* _Problem to solve_
Show every line of the material that follows in which the word "Tests" occurs.

* _Available data_
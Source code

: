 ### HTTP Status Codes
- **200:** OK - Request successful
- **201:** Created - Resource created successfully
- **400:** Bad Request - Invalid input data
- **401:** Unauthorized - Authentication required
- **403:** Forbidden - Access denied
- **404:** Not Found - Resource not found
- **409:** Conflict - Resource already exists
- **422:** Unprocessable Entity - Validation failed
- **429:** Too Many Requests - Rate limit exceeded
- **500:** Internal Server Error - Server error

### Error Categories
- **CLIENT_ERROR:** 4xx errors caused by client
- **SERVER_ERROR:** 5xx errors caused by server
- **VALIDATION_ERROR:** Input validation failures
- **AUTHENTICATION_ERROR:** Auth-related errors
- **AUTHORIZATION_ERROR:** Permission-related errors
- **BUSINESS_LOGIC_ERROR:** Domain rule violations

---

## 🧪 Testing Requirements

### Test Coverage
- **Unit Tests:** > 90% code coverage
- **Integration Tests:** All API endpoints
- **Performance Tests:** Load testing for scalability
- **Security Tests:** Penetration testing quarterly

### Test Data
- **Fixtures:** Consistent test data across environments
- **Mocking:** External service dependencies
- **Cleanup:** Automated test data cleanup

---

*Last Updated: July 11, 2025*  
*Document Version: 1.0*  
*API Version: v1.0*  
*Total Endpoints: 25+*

* _Result for this exercise_
- **Unit Tests:** > 90% code coverage
- **Integration Tests:** All API endpoints
- **Performance Tests:** Load testing for scalability
- **Security Tests:** Penetration testing quarterly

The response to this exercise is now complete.